##### INPUT DATA

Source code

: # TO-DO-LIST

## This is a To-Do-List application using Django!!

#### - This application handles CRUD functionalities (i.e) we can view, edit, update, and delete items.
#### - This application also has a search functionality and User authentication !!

##########

* WHAT THE TASK ASKS:
Your answer should be a single number: the count of lines in the listing that contain the word "application".

* SOLUTION TO THIS EXERCISE:
3